EXERCISE GOAL: Reproduce every record below exactly as written, but leave out any pictures.

==== DATA RECORDS

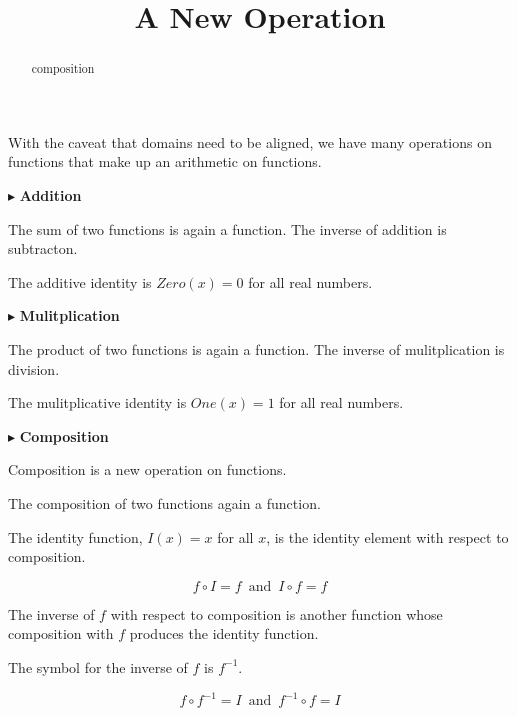 \documentclass{ximera}
\title{A New Operation}
\begin{document}
\begin{abstract}
composition
\end{abstract}
\maketitle





With the caveat that domains need to be aligned, we have many operations on functions that make up an arithmetic on functions.




$\blacktriangleright$ \textbf{Addition} 

The sum of two functions is again a function. The inverse of addition is subtracton. 

The additive identity is $Zero(x) = 0$ for all real numbers.




$\blacktriangleright$ \textbf{Mulitplication} 

The product of two functions is again a function. The inverse of mulitplication is division. 

The mulitplicative identity is $One(x) = 1$ for all real numbers.



$\blacktriangleright$ \textbf{Composition} 

Composition is a new operation on functions.

The composition of two functions again a function. 

The identity function, $I(x) = x$ for all $x$, is the identity element with respect to composition.



\[   f \circ I = f    \, \text{ and } \, I \circ f = f        \]



The inverse of $f$ with respect to composition is another function whose composition with $f$ produces the identity function.

The symbol for the inverse of $f$ is $f^{-1}$.

\[   f \circ f^{-1} = I    \, \text{ and } \, f^{-1} \circ f = I       \]
\end{document}
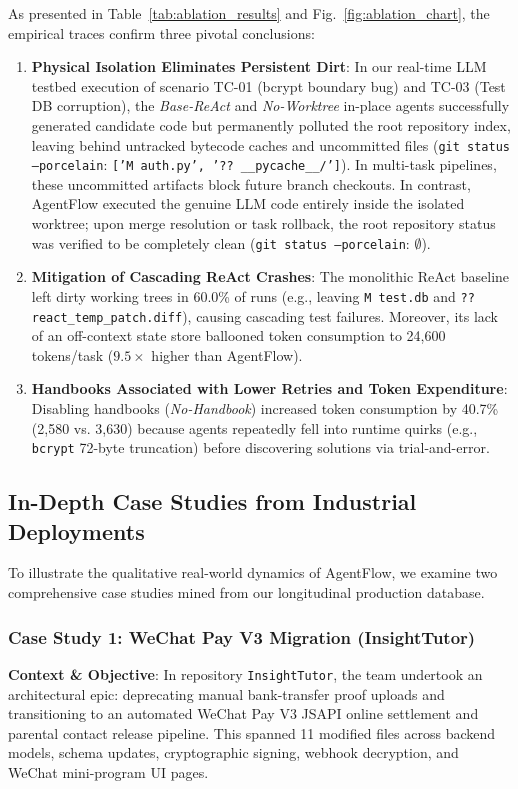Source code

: \documentclass[conference]{IEEEtran}
\begin{document}
As presented in Table~\ref{tab:ablation_results} and Fig.~\ref{fig:ablation_chart}, the empirical traces confirm three pivotal conclusions:
\begin{enumerate}
    \item \textbf{Physical Isolation Eliminates Persistent Dirt}: In our real-time LLM testbed execution of scenario TC-01 (bcrypt boundary bug) and TC-03 (Test DB corruption), the \textit{Base-ReAct} and \textit{No-Worktree} in-place agents successfully generated candidate code but permanently polluted the root repository index, leaving behind untracked bytecode caches and uncommitted files (\texttt{git status --porcelain}: \texttt{['M auth.py', '?? \_\_pycache\_\_/']}). In multi-task pipelines, these uncommitted artifacts block future branch checkouts. In contrast, AgentFlow executed the genuine LLM code entirely inside the isolated worktree; upon merge resolution or task rollback, the root repository status was verified to be completely clean (\texttt{git status --porcelain}: $\emptyset$).
    \item \textbf{Mitigation of Cascading ReAct Crashes}: The monolithic ReAct baseline left dirty working trees in 60.0\% of runs (e.g., leaving \texttt{M test.db} and \texttt{?? react\_temp\_patch.diff}), causing cascading test failures. Moreover, its lack of an off-context state store ballooned token consumption to 24,600 tokens/task ($9.5\times$ higher than AgentFlow).
    \item \textbf{Handbooks Associated with Lower Retries and Token Expenditure}: Disabling handbooks (\textit{No-Handbook}) increased token consumption by 40.7\% (2,580 vs. 3,630) because agents repeatedly fell into runtime quirks (e.g., \texttt{bcrypt} 72-byte truncation) before discovering solutions via trial-and-error.
\end{enumerate}

\subsection{In-Depth Case Studies from Industrial Deployments}
\label{sec:case_studies}

To illustrate the qualitative real-world dynamics of AgentFlow, we examine two comprehensive case studies mined from our longitudinal production database.

\subsubsection{Case Study 1: WeChat Pay V3 Migration (InsightTutor)}
\textbf{Context \& Objective}: In repository \texttt{InsightTutor}, the team undertook an architectural epic: deprecating manual bank-transfer proof uploads and transitioning to an automated WeChat Pay V3 JSAPI online settlement and parental contact release pipeline. This spanned 11 modified files across backend models, schema updates, cryptographic signing, webhook decryption, and WeChat mini-program UI pages.
\end{document}
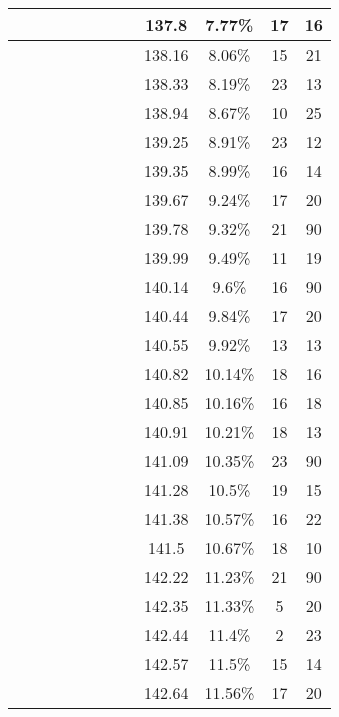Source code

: \begin{center}
\begin{longtable}{|c|c|c|c|c|c|c|c|c|c|c|c|}
 \x &  &  &  \x &  \x &  \x &  &  \x & 137.8 & 7.77\% & 17 & 16 \\ \hline
 \x &  \x &  &  &  \x &  \x &  &  & 138.16 & 8.06\% & 15 & 21 \\ \hline
 \x &  &  \x &  &  &  &  &  & 138.33 & 8.19\% & 23 & 13 \\ \hline
 \x &  \x &  &  \x &  &  \x &  &  & 138.94 & 8.67\% & 10 & 25 \\ \hline
 \x &  \x &  &  &  &  &  &  \x & 139.25 & 8.91\% & 23 & 12 \\ \hline
 \x &  \x &  &  &  &  \x &  &  & 139.35 & 8.99\% & 16 & 14 \\ \hline
 \x &  \x &  \x &  &  &  &  &  & 139.67 & 9.24\% & 17 & 20 \\ \hline
 \x &  &  \x &  &  \x &  \x &  &  \x & 139.78 & 9.32\% & 21 & 90 \\ \hline
 \x &  \x &  \x &  \x &  &  &  &  & 139.99 & 9.49\% & 11 & 19 \\ \hline
 \x &  &  &  &  &  &  &  \x & 140.14 & 9.6\% & 16 & 90 \\ \hline
 \x &  &  &  &  \x &  &  &  \x & 140.44 & 9.84\% & 17 & 20 \\ \hline
 \x &  &  &  \x &  &  \x &  &  & 140.55 & 9.92\% & 13 & 13 \\ \hline
 \x &  &  \x &  &  &  \x &  &  & 140.82 & 10.14\% & 18 & 16 \\ \hline
 \x &  \x &  \x &  &  &  &  &  \x & 140.85 & 10.16\% & 16 & 18 \\ \hline
 \x &  \x &  \x &  \x &  &  \x &  &  \x & 140.91 & 10.21\% & 18 & 13 \\ \hline
 \x &  \x &  &  &  &  &  &  & 141.09 & 10.35\% & 23 & 90 \\ \hline
 \x &  &  \x &  &  &  &  &  \x & 141.28 & 10.5\% & 19 & 15 \\ \hline
 \x &  &  \x &  &  \x &  &  &  \x & 141.38 & 10.57\% & 16 & 22 \\ \hline
 \x &  &  &  &  \x &  &  &  & 141.5 & 10.67\% & 18 & 10 \\ \hline
 \x &  &  &  &  \x &  \x &  &  & 142.22 & 11.23\% & 21 & 90 \\ \hline
 \x &  \x &  \x &  \x &  &  \x &  \x &  \x & 142.35 & 11.33\% & 5 & 20 \\ \hline
 \x &  \x &  &  \x &  \x &  &  &  \x & 142.44 & 11.4\% & 2 & 23 \\ \hline
 \x &  \x &  \x &  &  &  \x &  \x &  \x & 142.57 & 11.5\% & 15 & 14 \\ \hline
 \x &  \x &  &  \x &  &  \x &  &  \x & 142.64 & 11.56\% & 17 & 20 \\ \hline

\end{longtable}
\end{center}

========

WRITTEN ANSWER:
 \documentclass{ximera}
\title{A New Operation}
\begin{document}
\begin{abstract}
composition
\end{abstract}
\maketitle





With the caveat that domains need to be aligned, we have many operations on functions that make up an arithmetic on functions.




$\blacktriangleright$ \textbf{Addition} 

The sum of two functions is again a function. The inverse of addition is subtracton. 

The additive identity is $Zero(x) = 0$ for all real numbers.




$\blacktriangleright$ \textbf{Mulitplication} 

The product of two functions is again a function. The inverse of mulitplication is division. 

The mulitplicative identity is $One(x) = 1$ for all real numbers.



$\blacktriangleright$ \textbf{Composition} 

Composition is a new operation on functions.

The composition of two functions again a function. 

The identity function, $I(x) = x$ for all $x$, is the identity element with respect to composition.



\[   f \circ I = f    \, \text{ and } \, I \circ f = f        \]



The inverse of $f$ with respect to composition is another function whose composition with $f$ produces the identity function.

The symbol for the inverse of $f$ is $f^{-1}$.

\[   f \circ f^{-1} = I    \, \text{ and } \, f^{-1} \circ f = I       \]
\end{document}
Source code

: \documentclass[conference]{IEEEtran}
\begin{document}
As presented in Table~\ref{tab:ablation_results} and Fig.~\ref{fig:ablation_chart}, the empirical traces confirm three pivotal conclusions:
\begin{enumerate}
    \item \textbf{Physical Isolation Eliminates Persistent Dirt}: In our real-time LLM testbed execution of scenario TC-01 (bcrypt boundary bug) and TC-03 (Test DB corruption), the \textit{Base-ReAct} and \textit{No-Worktree} in-place agents successfully generated candidate code but permanently polluted the root repository index, leaving behind untracked bytecode caches and uncommitted files (\texttt{git status --porcelain}: \texttt{['M auth.py', '?? \_\_pycache\_\_/']}). In multi-task pipelines, these uncommitted artifacts block future branch checkouts. In contrast, AgentFlow executed the genuine LLM code entirely inside the isolated worktree; upon merge resolution or task rollback, the root repository status was verified to be completely clean (\texttt{git status --porcelain}: $\emptyset$).
    \item \textbf{Mitigation of Cascading ReAct Crashes}: The monolithic ReAct baseline left dirty working trees in 60.0\% of runs (e.g., leaving \texttt{M test.db} and \texttt{?? react\_temp\_patch.diff}), causing cascading test failures. Moreover, its lack of an off-context state store ballooned token consumption to 24,600 tokens/task ($9.5\times$ higher than AgentFlow).
    \item \textbf{Handbooks Associated with Lower Retries and Token Expenditure}: Disabling handbooks (\textit{No-Handbook}) increased token consumption by 40.7\% (2,580 vs. 3,630) because agents repeatedly fell into runtime quirks (e.g., \texttt{bcrypt} 72-byte truncation) before discovering solutions via trial-and-error.
\end{enumerate}

\subsection{In-Depth Case Studies from Industrial Deployments}
\label{sec:case_studies}

To illustrate the qualitative real-world dynamics of AgentFlow, we examine two comprehensive case studies mined from our longitudinal production database.

\subsubsection{Case Study 1: WeChat Pay V3 Migration (InsightTutor)}
\textbf{Context \& Objective}: In repository \texttt{InsightTutor}, the team undertook an architectural epic: deprecating manual bank-transfer proof uploads and transitioning to an automated WeChat Pay V3 JSAPI online settlement and parental contact release pipeline. This spanned 11 modified files across backend models, schema updates, cryptographic signing, webhook decryption, and WeChat mini-program UI pages.
\end{document}
Source code

: \begin{center}
\begin{longtable}{|c|c|c|c|c|c|c|c|c|c|c|c|}
 \x &  &  &  \x &  \x &  \x &  &  \x & 137.8 & 7.77\% & 17 & 16 \\ \hline
 \x &  \x &  &  &  \x &  \x &  &  & 138.16 & 8.06\% & 15 & 21 \\ \hline
 \x &  &  \x &  &  &  &  &  & 138.33 & 8.19\% & 23 & 13 \\ \hline
 \x &  \x &  &  \x &  &  \x &  &  & 138.94 & 8.67\% & 10 & 25 \\ \hline
 \x &  \x &  &  &  &  &  &  \x & 139.25 & 8.91\% & 23 & 12 \\ \hline
 \x &  \x &  &  &  &  \x &  &  & 139.35 & 8.99\% & 16 & 14 \\ \hline
 \x &  \x &  \x &  &  &  &  &  & 139.67 & 9.24\% & 17 & 20 \\ \hline
 \x &  &  \x &  &  \x &  \x &  &  \x & 139.78 & 9.32\% & 21 & 90 \\ \hline
 \x &  \x &  \x &  \x &  &  &  &  & 139.99 & 9.49\% & 11 & 19 \\ \hline
 \x &  &  &  &  &  &  &  \x & 140.14 & 9.6\% & 16 & 90 \\ \hline
 \x &  &  &  &  \x &  &  &  \x & 140.44 & 9.84\% & 17 & 20 \\ \hline
 \x &  &  &  \x &  &  \x &  &  & 140.55 & 9.92\% & 13 & 13 \\ \hline
 \x &  &  \x &  &  &  \x &  &  & 140.82 & 10.14\% & 18 & 16 \\ \hline
 \x &  \x &  \x &  &  &  &  &  \x & 140.85 & 10.16\% & 16 & 18 \\ \hline
 \x &  \x &  \x &  \x &  &  \x &  &  \x & 140.91 & 10.21\% & 18 & 13 \\ \hline
 \x &  \x &  &  &  &  &  &  & 141.09 & 10.35\% & 23 & 90 \\ \hline
 \x &  &  \x &  &  &  &  &  \x & 141.28 & 10.5\% & 19 & 15 \\ \hline
 \x &  &  \x &  &  \x &  &  &  \x & 141.38 & 10.57\% & 16 & 22 \\ \hline
 \x &  &  &  &  \x &  &  &  & 141.5 & 10.67\% & 18 & 10 \\ \hline
 \x &  &  &  &  \x &  \x &  &  & 142.22 & 11.23\% & 21 & 90 \\ \hline
 \x &  \x &  \x &  \x &  &  \x &  \x &  \x & 142.35 & 11.33\% & 5 & 20 \\ \hline
 \x &  \x &  &  \x &  \x &  &  &  \x & 142.44 & 11.4\% & 2 & 23 \\ \hline
 \x &  \x &  \x &  &  &  \x &  \x &  \x & 142.57 & 11.5\% & 15 & 14 \\ \hline
 \x &  \x &  &  \x &  &  \x &  &  \x & 142.64 & 11.56\% & 17 & 20 \\ \hline

\end{longtable}
\end{center}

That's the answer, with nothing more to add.